How many lines in the data below include the word "status"? Respond with the number, nothing more.

[RECORDS PROVIDED — start]

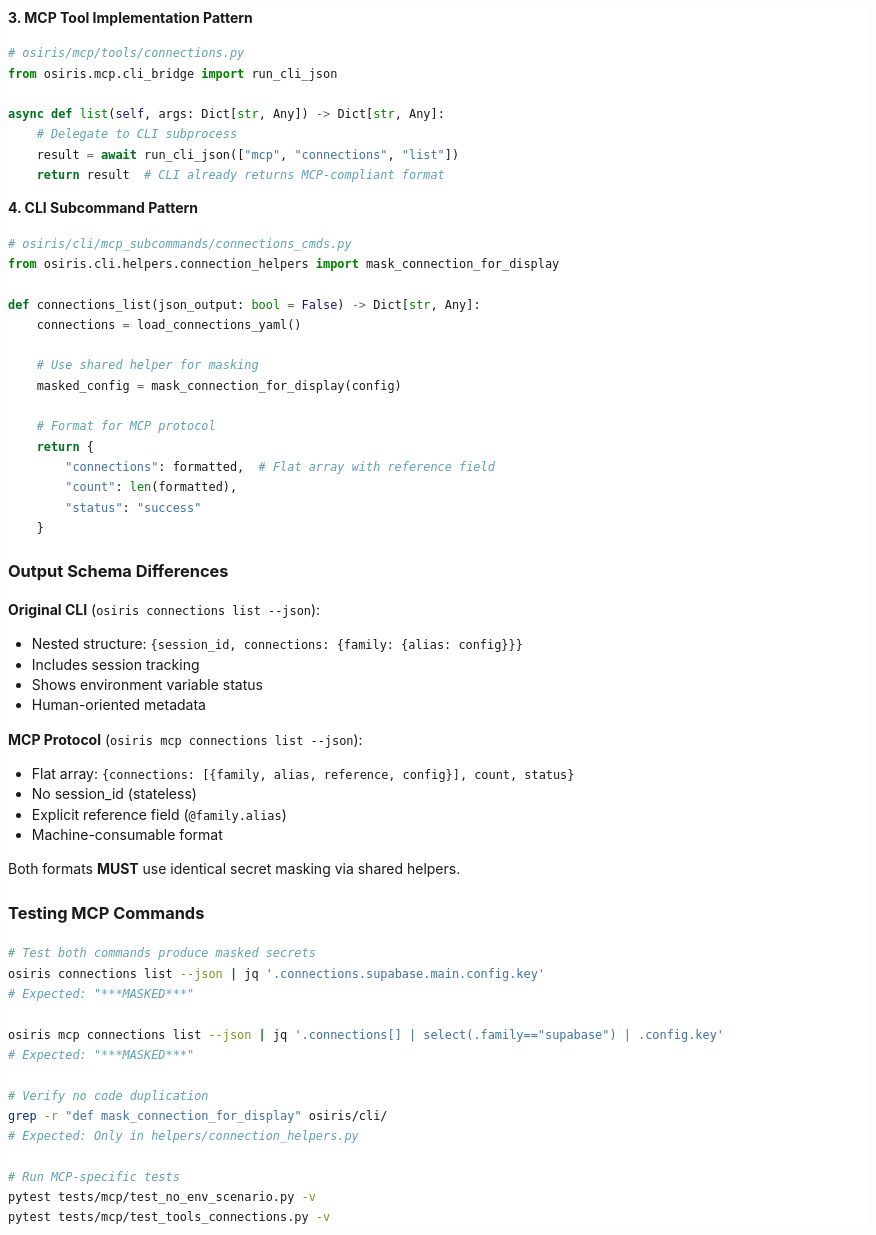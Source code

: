 **3. MCP Tool Implementation Pattern**
```python
# osiris/mcp/tools/connections.py
from osiris.mcp.cli_bridge import run_cli_json

async def list(self, args: Dict[str, Any]) -> Dict[str, Any]:
    # Delegate to CLI subprocess
    result = await run_cli_json(["mcp", "connections", "list"])
    return result  # CLI already returns MCP-compliant format
```

**4. CLI Subcommand Pattern**
```python
# osiris/cli/mcp_subcommands/connections_cmds.py
from osiris.cli.helpers.connection_helpers import mask_connection_for_display

def connections_list(json_output: bool = False) -> Dict[str, Any]:
    connections = load_connections_yaml()

    # Use shared helper for masking
    masked_config = mask_connection_for_display(config)

    # Format for MCP protocol
    return {
        "connections": formatted,  # Flat array with reference field
        "count": len(formatted),
        "status": "success"
    }
```

### Output Schema Differences

**Original CLI** (`osiris connections list --json`):
- Nested structure: `{session_id, connections: {family: {alias: config}}}`
- Includes session tracking
- Shows environment variable status
- Human-oriented metadata

**MCP Protocol** (`osiris mcp connections list --json`):
- Flat array: `{connections: [{family, alias, reference, config}], count, status}`
- No session_id (stateless)
- Explicit reference field (`@family.alias`)
- Machine-consumable format

Both formats **MUST** use identical secret masking via shared helpers.

### Testing MCP Commands

```bash
# Test both commands produce masked secrets
osiris connections list --json | jq '.connections.supabase.main.config.key'
# Expected: "***MASKED***"

osiris mcp connections list --json | jq '.connections[] | select(.family=="supabase") | .config.key'
# Expected: "***MASKED***"

# Verify no code duplication
grep -r "def mask_connection_for_display" osiris/cli/
# Expected: Only in helpers/connection_helpers.py

# Run MCP-specific tests
pytest tests/mcp/test_no_env_scenario.py -v
pytest tests/mcp/test_tools_connections.py -v
```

[RECORDS PROVIDED — finish]

SOLVED PROBLEM: 3